[Stored data]
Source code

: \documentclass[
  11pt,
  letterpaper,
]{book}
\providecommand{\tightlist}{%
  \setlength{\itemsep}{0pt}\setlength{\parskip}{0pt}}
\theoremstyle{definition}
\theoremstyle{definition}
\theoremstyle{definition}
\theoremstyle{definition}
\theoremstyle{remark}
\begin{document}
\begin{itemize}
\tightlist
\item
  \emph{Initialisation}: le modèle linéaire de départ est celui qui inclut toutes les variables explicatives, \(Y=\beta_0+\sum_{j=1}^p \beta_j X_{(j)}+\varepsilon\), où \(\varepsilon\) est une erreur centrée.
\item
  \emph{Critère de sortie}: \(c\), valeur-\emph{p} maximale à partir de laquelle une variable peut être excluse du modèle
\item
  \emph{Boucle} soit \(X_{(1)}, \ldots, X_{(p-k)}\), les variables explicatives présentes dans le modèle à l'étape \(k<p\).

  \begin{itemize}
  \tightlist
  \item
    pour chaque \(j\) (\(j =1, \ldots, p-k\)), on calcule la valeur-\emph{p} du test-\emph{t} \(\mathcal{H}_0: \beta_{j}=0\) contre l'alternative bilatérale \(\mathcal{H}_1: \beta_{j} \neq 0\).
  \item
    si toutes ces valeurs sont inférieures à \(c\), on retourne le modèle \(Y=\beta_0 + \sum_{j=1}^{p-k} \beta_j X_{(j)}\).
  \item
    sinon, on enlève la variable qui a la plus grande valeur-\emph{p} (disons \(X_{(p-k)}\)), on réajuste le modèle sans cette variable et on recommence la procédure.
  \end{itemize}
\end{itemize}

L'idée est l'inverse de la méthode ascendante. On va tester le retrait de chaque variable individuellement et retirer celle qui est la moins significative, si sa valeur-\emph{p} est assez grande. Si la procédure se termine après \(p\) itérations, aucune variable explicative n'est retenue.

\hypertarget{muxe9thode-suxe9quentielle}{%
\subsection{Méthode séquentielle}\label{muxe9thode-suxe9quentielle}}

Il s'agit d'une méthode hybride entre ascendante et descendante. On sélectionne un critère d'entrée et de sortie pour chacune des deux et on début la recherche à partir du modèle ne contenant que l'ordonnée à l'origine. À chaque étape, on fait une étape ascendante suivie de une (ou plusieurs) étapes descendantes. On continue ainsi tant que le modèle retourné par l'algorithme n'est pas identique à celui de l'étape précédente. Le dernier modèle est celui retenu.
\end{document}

◆ **ACTIVITY**
Output the entire set of records exactly as shown.

◆ **TASK RESPONSE**
Source code

: \documentclass[
  11pt,
  letterpaper,
]{book}
\providecommand{\tightlist}{%
  \setlength{\itemsep}{0pt}\setlength{\parskip}{0pt}}
\theoremstyle{definition}
\theoremstyle{definition}
\theoremstyle{definition}
\theoremstyle{definition}
\theoremstyle{remark}
\begin{document}
\begin{itemize}
\tightlist
\item
  \emph{Initialisation}: le modèle linéaire de départ est celui qui inclut toutes les variables explicatives, \(Y=\beta_0+\sum_{j=1}^p \beta_j X_{(j)}+\varepsilon\), où \(\varepsilon\) est une erreur centrée.
\item
  \emph{Critère de sortie}: \(c\), valeur-\emph{p} maximale à partir de laquelle une variable peut être excluse du modèle
\item
  \emph{Boucle} soit \(X_{(1)}, \ldots, X_{(p-k)}\), les variables explicatives présentes dans le modèle à l'étape \(k<p\).

  \begin{itemize}
  \tightlist
  \item
    pour chaque \(j\) (\(j =1, \ldots, p-k\)), on calcule la valeur-\emph{p} du test-\emph{t} \(\mathcal{H}_0: \beta_{j}=0\) contre l'alternative bilatérale \(\mathcal{H}_1: \beta_{j} \neq 0\).
  \item
    si toutes ces valeurs sont inférieures à \(c\), on retourne le modèle \(Y=\beta_0 + \sum_{j=1}^{p-k} \beta_j X_{(j)}\).
  \item
    sinon, on enlève la variable qui a la plus grande valeur-\emph{p} (disons \(X_{(p-k)}\)), on réajuste le modèle sans cette variable et on recommence la procédure.
  \end{itemize}
\end{itemize}

L'idée est l'inverse de la méthode ascendante. On va tester le retrait de chaque variable individuellement et retirer celle qui est la moins significative, si sa valeur-\emph{p} est assez grande. Si la procédure se termine après \(p\) itérations, aucune variable explicative n'est retenue.

\hypertarget{muxe9thode-suxe9quentielle}{%
\subsection{Méthode séquentielle}\label{muxe9thode-suxe9quentielle}}

Il s'agit d'une méthode hybride entre ascendante et descendante. On sélectionne un critère d'entrée et de sortie pour chacune des deux et on début la recherche à partir du modèle ne contenant que l'ordonnée à l'origine. À chaque étape, on fait une étape ascendante suivie de une (ou plusieurs) étapes descendantes. On continue ainsi tant que le modèle retourné par l'algorithme n'est pas identique à celui de l'étape précédente. Le dernier modèle est celui retenu.
\end{document}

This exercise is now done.